◆ WORK ITEM
Only text is carried over. Reproduce the entries below exactly.
━━ MATERIAL FOR THIS TASK
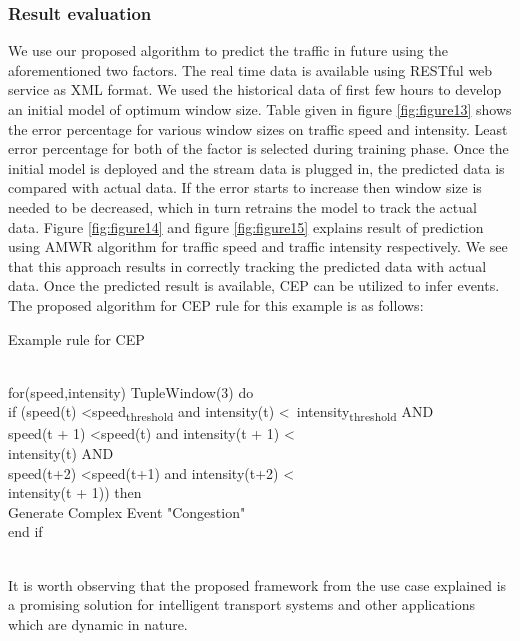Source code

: \documentclass[runningheads]{llncs}
\begin{document}
\subsubsection{Result evaluation} We use our proposed algorithm to predict the traffic in future using the aforementioned two factors. The real time data is available using RESTful web service as XML format. We used the historical data of first few hours to develop an initial model of optimum window size. Table given in figure \ref{fig:figure13} shows the error percentage for various window sizes on traffic speed and intensity. Least error percentage for both of the factor is selected during training phase. Once the initial model is deployed and the stream data is plugged in, the predicted data is compared with actual data. If the error starts to increase then window size is needed to be decreased, which in turn retrains the model to track the actual data.
Figure \ref{fig:figure14} and figure \ref{fig:figure15} explains result of prediction using AMWR algorithm for traffic speed and traffic intensity respectively. We see that this approach results in correctly tracking the predicted data with actual data.
Once the predicted result is available, CEP can be utilized to infer events. The proposed algorithm for CEP rule for this example is as follows: \\
\begin{algorithm} 
	\caption{Example rule for CEP \cite{17}}\label{Example rule for CE}
	\begin{algorithmic}[1]
		\\
		for(speed,intensity) TupleWindow(3) do \\
		if (speed(t) \textless speed\textsubscript{threshold} and intensity(t) \textless \
		intensity\textsubscript{threshold} AND \\
	    speed(t + 1) \textless speed(t) and intensity(t + 1) \textless \\
	    intensity(t) AND \\
	    speed(t+2) \textless speed(t+1) and intensity(t+2) \textless \\
        intensity(t + 1)) then \\
		Generate Complex Event "Congestion" \\
		end if
		\EndProcedure 
	\end{algorithmic}
\end{algorithm}
\\It is worth observing that the proposed framework from the use case explained is a promising solution for intelligent transport systems and other applications which are dynamic in nature. 
\end{document}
━━━━
◆ ANSWER BOX
Source code

: \documentclass[runningheads]{llncs}
\begin{document}
\subsubsection{Result evaluation} We use our proposed algorithm to predict the traffic in future using the aforementioned two factors. The real time data is available using RESTful web service as XML format. We used the historical data of first few hours to develop an initial model of optimum window size. Table given in figure \ref{fig:figure13} shows the error percentage for various window sizes on traffic speed and intensity. Least error percentage for both of the factor is selected during training phase. Once the initial model is deployed and the stream data is plugged in, the predicted data is compared with actual data. If the error starts to increase then window size is needed to be decreased, which in turn retrains the model to track the actual data.
Figure \ref{fig:figure14} and figure \ref{fig:figure15} explains result of prediction using AMWR algorithm for traffic speed and traffic intensity respectively. We see that this approach results in correctly tracking the predicted data with actual data.
Once the predicted result is available, CEP can be utilized to infer events. The proposed algorithm for CEP rule for this example is as follows: \\
\begin{algorithm} 
	\caption{Example rule for CEP \cite{17}}\label{Example rule for CE}
	\begin{algorithmic}[1]
		\\
		for(speed,intensity) TupleWindow(3) do \\
		if (speed(t) \textless speed\textsubscript{threshold} and intensity(t) \textless \
		intensity\textsubscript{threshold} AND \\
	    speed(t + 1) \textless speed(t) and intensity(t + 1) \textless \\
	    intensity(t) AND \\
	    speed(t+2) \textless speed(t+1) and intensity(t+2) \textless \\
        intensity(t + 1)) then \\
		Generate Complex Event "Congestion" \\
		end if
		\EndProcedure 
	\end{algorithmic}
\end{algorithm}
\\It is worth observing that the proposed framework from the use case explained is a promising solution for intelligent transport systems and other applications which are dynamic in nature. 
\end{document}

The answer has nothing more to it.